Why Dividend Investing Is Powerful
It’s all down to the power of compound interest.
Dividends profit when the distributions are reinvested back into the company.
This is perfectly illustrated with Coca-Cola.
Had you invested $10,000 in Coca-Cola shares in 1962, 50 years later, you would have generated a holding worth $2 million.
Dividends that are reinvested buy more stock, which produces more dividends, and so on.
The Advantages Of Dividend Investing
Dividends are an important way for companies to reward shareholders. In the right situation, dividend stocks can be a powerful component in an investor’s portfolio.
Here are a few advantages of dividend investing.
- Companies can increase dividends over time. By way of example, P&G has increased its dividend every year for 60 years.
- Dividend investing can protect against inflation. Since 1912, dividends have increased 4.2 per cent per year. Inflation has increased at just 3.3 per cent per year.
- Dividends create intrinsic value, as they generate cashflow for investors.
- Dividends can help combat volatility.
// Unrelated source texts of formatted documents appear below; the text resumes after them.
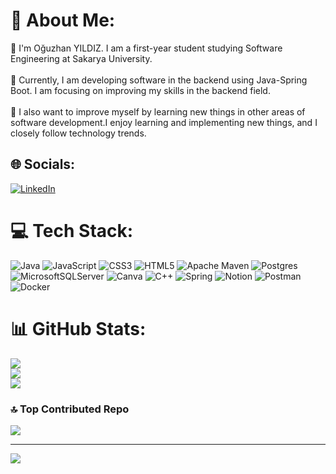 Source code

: # 💫 About Me:
👋 I'm Oğuzhan YILDIZ. I am a first-year student studying Software Engineering at Sakarya University.<br><br>🔭 Currently, I am developing software in the backend using Java-Spring Boot. I am focusing on improving my skills in the backend field.<br><br>🌱 I also want to improve myself by learning new things in other areas of software development.I enjoy learning and implementing new things, and I closely follow technology trends.


## 🌐 Socials:
[![LinkedIn](https://img.shields.io/badge/LinkedIn-%230077B5.svg?logo=linkedin&logoColor=white)](https://linkedin.com/in/oğuzhanyildiz) 

# 💻 Tech Stack:
![Java](https://img.shields.io/badge/java-%23ED8B00.svg?style=flat&logo=java&logoColor=white) ![JavaScript](https://img.shields.io/badge/javascript-%23323330.svg?style=flat&logo=javascript&logoColor=%23F7DF1E) ![CSS3](https://img.shields.io/badge/css3-%231572B6.svg?style=flat&logo=css3&logoColor=white) ![HTML5](https://img.shields.io/badge/html5-%23E34F26.svg?style=flat&logo=html5&logoColor=white) ![Apache Maven](https://img.shields.io/badge/Apache%20Maven-C71A36?style=flat&logo=Apache%20Maven&logoColor=white) ![Postgres](https://img.shields.io/badge/postgres-%23316192.svg?style=flat&logo=postgresql&logoColor=white) ![MicrosoftSQLServer](https://img.shields.io/badge/Microsoft%20SQL%20Sever-CC2927?style=flat&logo=microsoft%20sql%20server&logoColor=white) ![Canva](https://img.shields.io/badge/Canva-%2300C4CC.svg?style=flat&logo=Canva&logoColor=white) ![C++](https://img.shields.io/badge/c++-%2300599C.svg?style=flat&logo=c%2B%2B&logoColor=white) ![Spring](https://img.shields.io/badge/spring-%236DB33F.svg?style=flat&logo=spring&logoColor=white) ![Notion](https://img.shields.io/badge/Notion-%23000000.svg?style=flat&logo=notion&logoColor=white) ![Postman](https://img.shields.io/badge/Postman-FF6C37?style=flat&logo=postman&logoColor=white) ![Docker](https://img.shields.io/badge/docker-%230db7ed.svg?style=flat&logo=docker&logoColor=white)
# 📊 GitHub Stats:
![](https://github-readme-stats.vercel.app/api?username=oguzhanyildiz22&theme=blueberry&hide_border=false&include_all_commits=false&count_private=false)<br/>
![](https://github-readme-streak-stats.herokuapp.com/?user=oguzhanyildiz22&theme=blueberry&hide_border=false)<br/>
![](https://github-readme-stats.vercel.app/api/top-langs/?username=oguzhanyildiz22&theme=blueberry&hide_border=false&include_all_commits=false&count_private=false&layout=compact)

### 🔝 Top Contributed Repo
![](https://github-contributor-stats.vercel.app/api?username=oguzhanyildiz22&limit=5&theme=dark&combine_all_yearly_contributions=true)

---
[![](https://visitcount.itsvg.in/api?id=oguzhanyildiz22&icon=0&color=0)](https://visitcount.itsvg.in)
That’s because the dividend yield increases as the market price of a stock falls, making the stock more attractive.
- Companies can’t fake dividends – a company either declares a dividend, or it doesn’t.
The Ten Commandments of Dividend Investing
Dividend investing has taken the world by storm in the past few years, as investors have been looking for yield amid historically low interest rates.
As such, it is as important as ever to follow the basic rules of dividend investing, as well as keeping simple tips and tricks in mind.
- 1. Thou Shalt Not Covet Thy Neighbour’s Yield
- 2. Thou Shalt Always Reinvest Dividends
- 3. Honour Thy Tax Implications
- 4. Honour Thy Payout Ratio
- 5. Thou Shalt Understand Foreign Dividends
- 6. Thou Shalt Not Bear False Witness Against High Yields
- 7. Thou Shalt Favour Companies That Raise Their Dividends Consistently
- 8. Thou Shalt Not Make Dividends Thy Only Priority
- 9. Thou Shalt Be Wary of Value Traps
- 10. Thou Shalt Be Mindful of Special Dividends
Click the next link to read a detailed description of the above 10 rules that could make you a more successful dividend investor.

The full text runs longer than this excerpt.